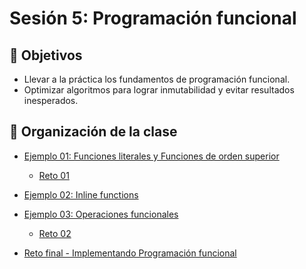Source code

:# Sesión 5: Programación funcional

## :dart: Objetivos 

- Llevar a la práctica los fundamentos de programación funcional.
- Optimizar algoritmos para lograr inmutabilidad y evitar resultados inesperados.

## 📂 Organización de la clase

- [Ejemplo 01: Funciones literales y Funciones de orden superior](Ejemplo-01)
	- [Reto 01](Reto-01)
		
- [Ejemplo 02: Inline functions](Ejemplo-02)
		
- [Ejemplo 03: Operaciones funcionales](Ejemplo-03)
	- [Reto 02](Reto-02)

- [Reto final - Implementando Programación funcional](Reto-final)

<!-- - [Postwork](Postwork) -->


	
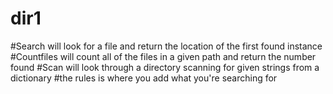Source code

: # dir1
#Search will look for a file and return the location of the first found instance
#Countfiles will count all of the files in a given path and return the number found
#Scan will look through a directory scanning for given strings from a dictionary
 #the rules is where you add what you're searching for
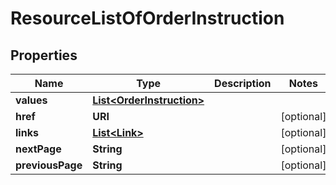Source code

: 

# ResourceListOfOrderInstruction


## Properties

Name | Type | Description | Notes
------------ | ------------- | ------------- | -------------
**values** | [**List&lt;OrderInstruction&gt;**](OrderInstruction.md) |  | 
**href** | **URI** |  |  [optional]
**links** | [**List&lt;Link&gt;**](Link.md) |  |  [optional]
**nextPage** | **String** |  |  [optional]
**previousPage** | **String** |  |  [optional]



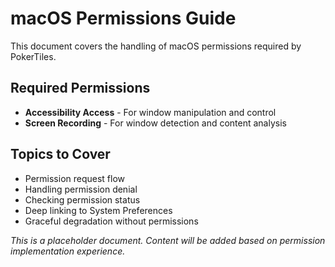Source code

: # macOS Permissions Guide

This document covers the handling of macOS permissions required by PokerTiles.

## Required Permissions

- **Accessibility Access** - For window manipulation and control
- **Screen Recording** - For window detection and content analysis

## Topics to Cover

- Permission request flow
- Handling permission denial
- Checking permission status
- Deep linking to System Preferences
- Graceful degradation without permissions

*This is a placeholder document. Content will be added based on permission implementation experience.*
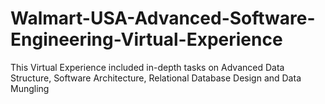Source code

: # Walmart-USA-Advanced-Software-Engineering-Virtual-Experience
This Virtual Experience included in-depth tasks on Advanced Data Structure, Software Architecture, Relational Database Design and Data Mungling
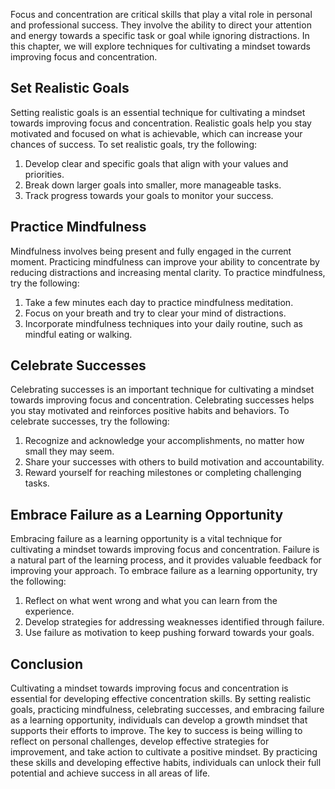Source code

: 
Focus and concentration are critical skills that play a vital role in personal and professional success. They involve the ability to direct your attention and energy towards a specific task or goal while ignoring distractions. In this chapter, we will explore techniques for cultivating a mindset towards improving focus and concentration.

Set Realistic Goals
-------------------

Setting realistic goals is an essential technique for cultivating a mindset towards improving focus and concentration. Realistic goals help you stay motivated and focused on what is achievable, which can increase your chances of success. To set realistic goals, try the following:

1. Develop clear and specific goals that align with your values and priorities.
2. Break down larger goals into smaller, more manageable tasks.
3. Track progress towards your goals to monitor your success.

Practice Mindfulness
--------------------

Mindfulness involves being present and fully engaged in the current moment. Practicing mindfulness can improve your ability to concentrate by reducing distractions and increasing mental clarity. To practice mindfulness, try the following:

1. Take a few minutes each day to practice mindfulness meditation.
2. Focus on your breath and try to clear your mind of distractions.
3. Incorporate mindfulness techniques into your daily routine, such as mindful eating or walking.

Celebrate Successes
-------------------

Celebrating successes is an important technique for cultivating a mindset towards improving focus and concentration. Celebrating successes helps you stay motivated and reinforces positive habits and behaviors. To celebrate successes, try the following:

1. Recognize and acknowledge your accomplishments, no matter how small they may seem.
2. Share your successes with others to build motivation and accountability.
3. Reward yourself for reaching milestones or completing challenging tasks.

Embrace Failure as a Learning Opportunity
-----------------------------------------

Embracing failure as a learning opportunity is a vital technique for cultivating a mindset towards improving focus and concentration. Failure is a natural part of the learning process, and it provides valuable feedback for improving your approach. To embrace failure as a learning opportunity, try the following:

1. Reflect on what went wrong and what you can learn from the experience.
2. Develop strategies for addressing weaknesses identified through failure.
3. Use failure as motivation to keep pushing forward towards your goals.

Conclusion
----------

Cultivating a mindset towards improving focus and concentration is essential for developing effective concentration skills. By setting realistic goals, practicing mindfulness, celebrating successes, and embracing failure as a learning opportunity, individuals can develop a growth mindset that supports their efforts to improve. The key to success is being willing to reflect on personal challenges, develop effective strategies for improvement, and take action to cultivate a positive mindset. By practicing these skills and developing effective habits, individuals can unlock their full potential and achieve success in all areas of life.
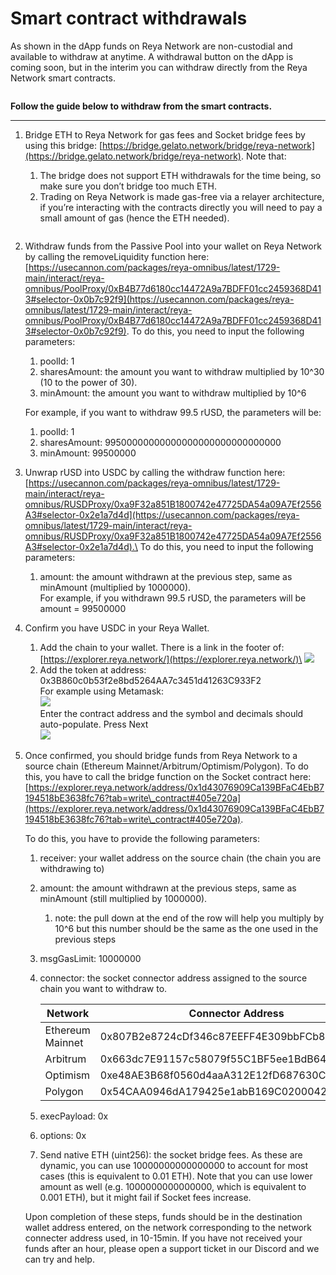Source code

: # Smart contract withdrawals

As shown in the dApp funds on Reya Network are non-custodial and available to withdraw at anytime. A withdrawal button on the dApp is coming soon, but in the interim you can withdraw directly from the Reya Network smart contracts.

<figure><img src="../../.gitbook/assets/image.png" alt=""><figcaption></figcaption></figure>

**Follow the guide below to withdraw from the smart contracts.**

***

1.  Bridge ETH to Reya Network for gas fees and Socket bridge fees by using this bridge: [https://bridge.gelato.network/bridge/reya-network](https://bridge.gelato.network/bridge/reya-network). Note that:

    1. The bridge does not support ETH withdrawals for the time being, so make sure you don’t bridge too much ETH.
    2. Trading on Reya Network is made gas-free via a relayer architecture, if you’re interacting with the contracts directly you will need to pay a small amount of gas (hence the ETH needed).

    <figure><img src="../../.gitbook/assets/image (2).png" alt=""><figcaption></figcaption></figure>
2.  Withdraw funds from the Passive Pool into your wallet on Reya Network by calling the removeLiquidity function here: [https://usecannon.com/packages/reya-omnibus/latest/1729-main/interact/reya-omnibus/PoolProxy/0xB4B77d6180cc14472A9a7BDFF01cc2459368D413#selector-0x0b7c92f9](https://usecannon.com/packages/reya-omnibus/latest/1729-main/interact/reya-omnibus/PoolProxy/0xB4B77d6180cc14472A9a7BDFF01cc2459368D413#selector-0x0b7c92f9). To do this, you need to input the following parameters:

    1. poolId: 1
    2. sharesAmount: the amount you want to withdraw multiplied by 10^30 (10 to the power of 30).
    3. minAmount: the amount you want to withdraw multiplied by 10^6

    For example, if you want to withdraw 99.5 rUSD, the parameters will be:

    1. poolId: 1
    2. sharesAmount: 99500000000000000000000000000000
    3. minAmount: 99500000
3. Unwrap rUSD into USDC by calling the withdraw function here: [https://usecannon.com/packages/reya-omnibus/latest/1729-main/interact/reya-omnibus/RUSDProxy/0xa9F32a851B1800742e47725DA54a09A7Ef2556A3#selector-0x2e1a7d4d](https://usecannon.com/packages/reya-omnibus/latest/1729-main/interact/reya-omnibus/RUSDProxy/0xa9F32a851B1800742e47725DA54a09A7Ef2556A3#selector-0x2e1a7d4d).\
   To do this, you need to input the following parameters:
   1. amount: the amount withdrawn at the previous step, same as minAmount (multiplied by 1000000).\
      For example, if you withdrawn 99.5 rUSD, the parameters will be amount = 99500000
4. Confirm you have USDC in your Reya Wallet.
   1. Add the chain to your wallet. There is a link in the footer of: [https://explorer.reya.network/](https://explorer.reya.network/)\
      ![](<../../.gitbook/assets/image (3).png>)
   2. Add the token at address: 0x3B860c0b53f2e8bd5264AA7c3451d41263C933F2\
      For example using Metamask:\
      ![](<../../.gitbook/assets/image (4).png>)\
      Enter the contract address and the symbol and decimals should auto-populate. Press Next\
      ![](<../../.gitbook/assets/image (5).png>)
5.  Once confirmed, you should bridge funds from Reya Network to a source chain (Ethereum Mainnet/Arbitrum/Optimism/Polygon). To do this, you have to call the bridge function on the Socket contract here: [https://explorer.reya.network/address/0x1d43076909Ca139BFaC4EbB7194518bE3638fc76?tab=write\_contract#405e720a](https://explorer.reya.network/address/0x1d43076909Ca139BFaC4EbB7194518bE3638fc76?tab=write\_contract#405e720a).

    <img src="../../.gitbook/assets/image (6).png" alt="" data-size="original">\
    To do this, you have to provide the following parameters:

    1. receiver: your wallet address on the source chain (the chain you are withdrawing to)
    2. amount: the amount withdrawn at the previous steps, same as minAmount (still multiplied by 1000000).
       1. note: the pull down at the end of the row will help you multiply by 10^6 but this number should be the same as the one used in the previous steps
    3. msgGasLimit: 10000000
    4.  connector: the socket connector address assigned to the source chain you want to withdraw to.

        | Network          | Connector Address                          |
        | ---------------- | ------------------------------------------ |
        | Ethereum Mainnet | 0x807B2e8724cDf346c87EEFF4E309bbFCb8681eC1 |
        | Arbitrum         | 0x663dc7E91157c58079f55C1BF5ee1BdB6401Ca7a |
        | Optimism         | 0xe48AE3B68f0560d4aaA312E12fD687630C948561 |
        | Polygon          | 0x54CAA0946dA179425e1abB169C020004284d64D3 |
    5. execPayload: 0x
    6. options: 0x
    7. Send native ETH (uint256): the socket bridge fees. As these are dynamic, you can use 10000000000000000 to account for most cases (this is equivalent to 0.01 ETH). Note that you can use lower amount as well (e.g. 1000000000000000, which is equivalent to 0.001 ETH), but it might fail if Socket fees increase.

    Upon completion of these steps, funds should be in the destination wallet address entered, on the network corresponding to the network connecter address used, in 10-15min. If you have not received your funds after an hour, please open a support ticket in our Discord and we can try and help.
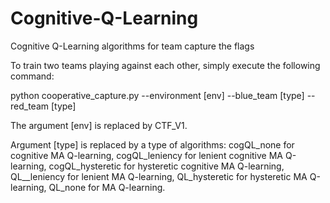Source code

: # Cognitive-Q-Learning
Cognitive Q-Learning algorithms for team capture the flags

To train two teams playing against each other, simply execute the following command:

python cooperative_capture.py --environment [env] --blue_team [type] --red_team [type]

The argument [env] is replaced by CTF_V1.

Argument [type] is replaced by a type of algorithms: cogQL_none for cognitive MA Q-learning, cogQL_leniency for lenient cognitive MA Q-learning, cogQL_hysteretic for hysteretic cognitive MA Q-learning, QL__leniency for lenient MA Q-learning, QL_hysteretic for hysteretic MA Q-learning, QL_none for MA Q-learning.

───

--- Exercise directions ---
State how many lines in the data include the string "Reto". Nothing else belongs in the reply.

--- Your response ---
3